What is being asked. Please return every line of the records below that holds the word "proof".

· · · · · · ·

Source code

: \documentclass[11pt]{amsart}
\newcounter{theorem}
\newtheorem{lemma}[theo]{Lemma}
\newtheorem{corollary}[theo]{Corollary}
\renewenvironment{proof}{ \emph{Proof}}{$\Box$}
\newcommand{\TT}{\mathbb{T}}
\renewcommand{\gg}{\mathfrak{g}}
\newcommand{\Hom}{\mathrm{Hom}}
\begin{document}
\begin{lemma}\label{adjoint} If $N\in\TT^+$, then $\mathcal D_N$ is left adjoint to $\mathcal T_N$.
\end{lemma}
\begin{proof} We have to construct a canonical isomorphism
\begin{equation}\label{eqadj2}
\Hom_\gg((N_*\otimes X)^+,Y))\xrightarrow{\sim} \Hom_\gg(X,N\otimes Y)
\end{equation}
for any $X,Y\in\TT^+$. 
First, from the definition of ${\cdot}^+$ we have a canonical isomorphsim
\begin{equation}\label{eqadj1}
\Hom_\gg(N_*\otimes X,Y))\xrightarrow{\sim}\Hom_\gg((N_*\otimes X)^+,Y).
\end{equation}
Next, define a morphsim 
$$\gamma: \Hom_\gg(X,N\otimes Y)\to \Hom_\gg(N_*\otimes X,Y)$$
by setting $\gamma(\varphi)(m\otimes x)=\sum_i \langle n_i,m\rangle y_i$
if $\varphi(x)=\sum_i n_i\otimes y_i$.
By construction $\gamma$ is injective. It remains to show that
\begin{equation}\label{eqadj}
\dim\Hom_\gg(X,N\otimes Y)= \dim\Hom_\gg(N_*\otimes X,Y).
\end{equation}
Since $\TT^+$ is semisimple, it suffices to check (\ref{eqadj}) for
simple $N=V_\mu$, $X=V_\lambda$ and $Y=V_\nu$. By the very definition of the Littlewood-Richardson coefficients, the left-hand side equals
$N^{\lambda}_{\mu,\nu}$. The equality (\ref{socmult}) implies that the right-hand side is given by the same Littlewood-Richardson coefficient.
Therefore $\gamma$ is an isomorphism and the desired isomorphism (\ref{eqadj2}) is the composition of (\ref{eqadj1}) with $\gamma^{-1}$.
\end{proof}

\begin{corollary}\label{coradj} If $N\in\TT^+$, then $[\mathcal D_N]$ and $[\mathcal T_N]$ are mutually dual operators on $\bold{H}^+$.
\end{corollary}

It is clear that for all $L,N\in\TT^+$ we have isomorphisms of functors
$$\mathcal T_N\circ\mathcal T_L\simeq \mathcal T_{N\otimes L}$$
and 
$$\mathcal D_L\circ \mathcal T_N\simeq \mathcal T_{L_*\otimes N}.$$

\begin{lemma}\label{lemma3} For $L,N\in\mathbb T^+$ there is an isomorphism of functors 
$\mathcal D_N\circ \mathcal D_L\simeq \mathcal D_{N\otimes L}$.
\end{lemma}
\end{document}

· · · · · · ·

Task solution.
\renewenvironment{proof}{ \emph{Proof}}{$\Box$}
\begin{proof} We have to construct a canonical isomorphism
\end{proof}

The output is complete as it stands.